# [Task to complete]
After reading the data below, copy out every line that contains the word "rubocop".

# [The records]
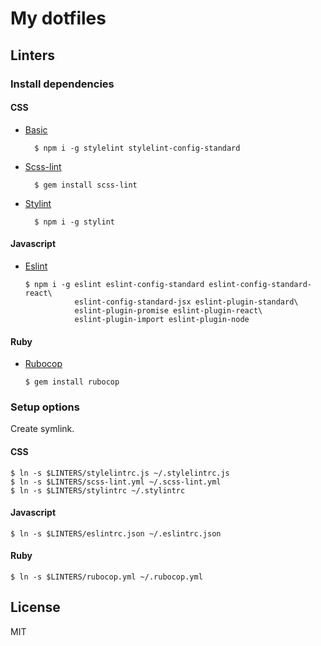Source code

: My dotfiles
===========

Linters
-------

### Install dependencies


#### CSS

* [Basic](https://stylelint.io)

        $ npm i -g stylelint stylelint-config-standard

* [Scss-lint](https://github.com/brigade/scss-lint)

        $ gem install scss-lint

* [Stylint](https://github.com/SimenB/stylint)

        $ npm i -g stylint

#### Javascript

  * [Eslint](http://eslint.org/)

        $ npm i -g eslint eslint-config-standard eslint-config-standard-react\
                   eslint-config-standard-jsx eslint-plugin-standard\
                   eslint-plugin-promise eslint-plugin-react\
                   eslint-plugin-import eslint-plugin-node
#### Ruby

  * [Rubocop](http://rubocop.readthedocs.io)

        $ gem install rubocop

### Setup options

Create symlink.

#### CSS

    $ ln -s $LINTERS/stylelintrc.js ~/.stylelintrc.js
    $ ln -s $LINTERS/scss-lint.yml ~/.scss-lint.yml
    $ ln -s $LINTERS/stylintrc ~/.stylintrc

#### Javascript

    $ ln -s $LINTERS/eslintrc.json ~/.eslintrc.json

#### Ruby

    $ ln -s $LINTERS/rubocop.yml ~/.rubocop.yml

License
-------

MIT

# [Finished task]
  * [Rubocop](http://rubocop.readthedocs.io)
        $ gem install rubocop
    $ ln -s $LINTERS/rubocop.yml ~/.rubocop.yml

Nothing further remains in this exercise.